"But Father, I've been planning to accompany you on this expedition for months." I hastily pleaded under my breath. My father, the esteemed Professor Archimedes Q. Porter hurried out of the grand lecture arena and across the great hall.
"Jane, dear, I need you to finish your studies before you go traipsing off into the unchartered jungles of equatorial Africa." my father rebutted as he patted my shoulder.
If only he had broken the news to me in private and not in front of his board of investors, I might have been able to convince him to bring me along. I scurried to keep up with him, picking up the charts and itineraries he kept dropping in his wake. Apparently, being the head of the zoology department at London University didn't make one any less absent minded.
"Father, if its any question of whether I'm qualifi-"
"Nonsense! It's no such thing." Father interrupted turning back to me. He plucked a stray hair from his mustache and examined it like a rare specimen.
"You know as well as I do that you are the best technical illustrator we have here. As much as I would selfishly be delighted were you to come along, the board of trustees can't justify bringing along someone who has yet to finish their studies." He discarded the mustache hair and I suddenly felt a kinship with the strand. We had both been tossed away it would seem.
I knew there was no use arguing. Without the funds there would be no expedition, and Father's work regarding the migration patterns of Silver-backed Gorillas was extremely time-sensitive. He couldn't wait for me to finish here at the University.
I tried to ignore the obvious fact that I was being overlooked because I was a woman.
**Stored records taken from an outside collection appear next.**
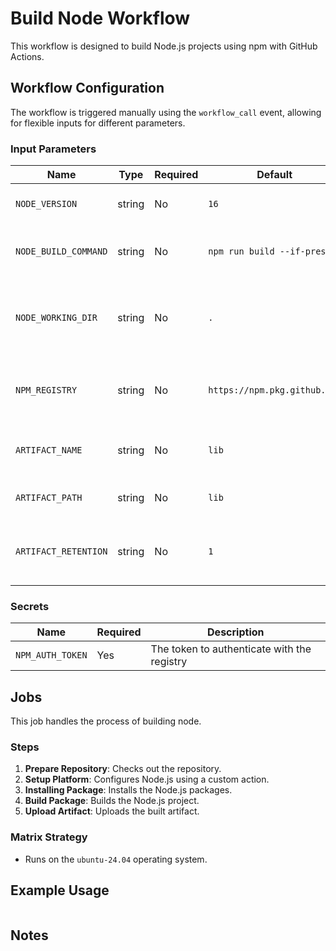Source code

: # Build Node Workflow

This workflow is designed to build Node.js projects using npm with GitHub Actions.

## Workflow Configuration

The workflow is triggered manually using the `workflow_call` event, allowing for flexible inputs for different parameters.

### Input Parameters

| Name                 | Type   | Required | Default                      | Description                                   |
| -------------------- | ------ | -------- | ---------------------------- | --------------------------------------------- |
| `NODE_VERSION`       | string | No       | `16`                         | The version of Node.js to use                 |
| `NODE_BUILD_COMMAND` | string | No       | `npm run build --if-present` | The command to build the project              |
| `NODE_WORKING_DIR`   | string | No       | `.`                          | The working directory for the build command   |
| `NPM_REGISTRY`       | string | No       | `https://npm.pkg.github.com` | The registry to push packages to              |
| `ARTIFACT_NAME`      | string | No       | `lib`                        | The name of the artifact to upload            |
| `ARTIFACT_PATH`      | string | No       | `lib`                        | The path to the artifact to upload            |
| `ARTIFACT_RETENTION` | string | No       | `1`                          | The retention period for the artifact in days |

### Secrets

| Name             | Required | Description                                 |
| ---------------- | -------- | ------------------------------------------- |
| `NPM_AUTH_TOKEN` | Yes      | The token to authenticate with the registry |

## Jobs

This job handles the process of building node.

### Steps

1. **Prepare Repository**: Checks out the repository.
2. **Setup Platform**: Configures Node.js using a custom action.
3. **Installing Package**: Installs the Node.js packages.
4. **Build Package**: Builds the Node.js project.
5. **Upload Artifact**: Uploads the built artifact.

### Matrix Strategy

- Runs on the `ubuntu-24.04` operating system.

## Example Usage

```yaml

```

## Notes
The board had just approved a mission proposed by a student of my year a month prior. The young man, John Darling, I think his name was, had just shipped off to the Western United States by the Anthropological Association to contact native tribes previously undocumented. I felt a frustration that bubbled in the pit of my stomach like a kettle boiling for tea—
"The tea!" I exclaimed. I had left a pot on a small stove they kept in the Professor's quarters while I waited for the meeting to begin. It was just like me to forget something as silly as the kettle on the stove. I turned on my heels and ran full speed (as full a speed as my new boots would allow) towards—No, into. Into…I wasn't sure.
A flurry of papers had erupted and I was caught in a snow globe of words and pictures. My head throbbed and it was as though night had fallen quickly and suddenly. I saw Cygnus and Ursa Major and Minor on the inside of my eyelids. The constellations faded and alarmingly bulbous eyes appeared in their place. My eyes focused and realized the cartoonish lenses were in fact made of glass.
"My Gosh, Miss, I am so sorry, quite sorry, Oh dear…I didn't mean—" The young man stammered as he offered his hand to help me to my feet. I could feel his gaze searching to meet mine, no doubt to judge what sort of hysterical woman runs around knocking into Britain's best. Something was strange about this man and my caution combined with my haste demanded I urgently make an exit.
"The fault was entirely mine, sir. Please, excuse me."
I shoveled the documents into my arms and bolted out of the hall.
It wasn't until I had pulled the kettle off the stove that I realized what made the man so peculiar—He was American.